Subsistence farming dominates by number of holdings, with intensive use of small plots; commercial farming (plantations, the Punjab grain belt) is market-oriented. Intercropping and mixed cropping spread risk. Cropping intensity (how many crops a field carries a year) is highest in the irrigated north-west. Shifting cultivation, called jhum, persists in the north-eastern hills, where a plot is cleared, burned, cropped and then left to fallow.
Indian agriculture carries a few structural features the exam touches: small and fragmented holdings (the average holding is barely over a hectare and falling), a high share of the workforce on the land but a far smaller share of national income from it (disguised unemployment), dependence on the monsoon (only part of the cropped area is irrigated), and a heavy reliance on the minimum support price and procurement for a handful of crops, chiefly wheat and rice. Land-reform measures (abolition of intermediaries, tenancy reform, land ceilings, consolidation of holdings) and institutional credit, cooperatives and crop insurance are the policy responses.
| Crop |
Temperature |
Rainfall / water |
Soil |
| Rice |
above 25° C |
over 100 cm or irrigation |
alluvial, clayey |
| Wheat |
cool growing, warm ripening |
50 to 75 cm |
alluvial loam |
| Sugarcane |
hot, 21 to 27° C |
75 to 150 cm |
alluvial or black |
| Cotton |
warm, frost-free, 210 days |
moderate, bright sun |
black regur |
| Jute |
hot, humid |
over 150 cm |
alluvial delta |
| Tea |
cool, no frost |
over 150 cm, well-drained |
laterite slope |
| Coffee |
warm, shaded |
150 to 250 cm |
laterite |
| Rubber |
hot, humid equatorial |
over 200 cm |
laterite |
Irrigation insures the farm against an erratic monsoon. The sources are canals (the largest source in the level, alluvial northern plains, drawing from perennial Himalayan rivers and reservoirs), tube wells and ordinary wells (now the single largest source overall, tapping groundwater, dominant in Punjab, Haryana, western UP and the peninsula), and tanks (small reservoirs, important in the rocky, uneven peninsular south, especially Tamil Nadu, Andhra Pradesh and Telangana).

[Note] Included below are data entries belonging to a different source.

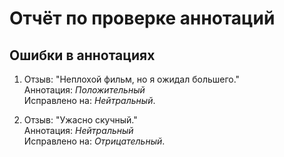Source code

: # Отчёт по проверке аннотаций

## Ошибки в аннотациях
1. Отзыв: "Неплохой фильм, но я ожидал большего."  
   Аннотация: *Положительный*  
   Исправлено на: *Нейтральный*.

2. Отзыв: "Ужасно скучный."  
   Аннотация: *Нейтральный*  
   Исправлено на: *Отрицательный*.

Over-extraction of groundwater in the north-west, where the water table is falling fast, is a growing concern, as is waterlogging and salinity from over-canal-irrigation.
| Irrigation source |
Where it leads |
Note |
| Wells and tube wells |
overall leader; Punjab, Haryana, UP, the peninsula |
groundwater; over-extraction is a concern |
| Canals |
the level northern plains |
perennial-river and reservoir fed |
| Tanks |
the rocky peninsular south (Tamil Nadu, AP) |
small surface reservoirs |
| Drip and sprinkler (micro) |
water-scarce and horticulture areas |
efficient, promoted under recent schemes |
Modern water management promotes micro-irrigation (drip and sprinkler), watershed development and the "more crop per drop" approach to counter the falling water table.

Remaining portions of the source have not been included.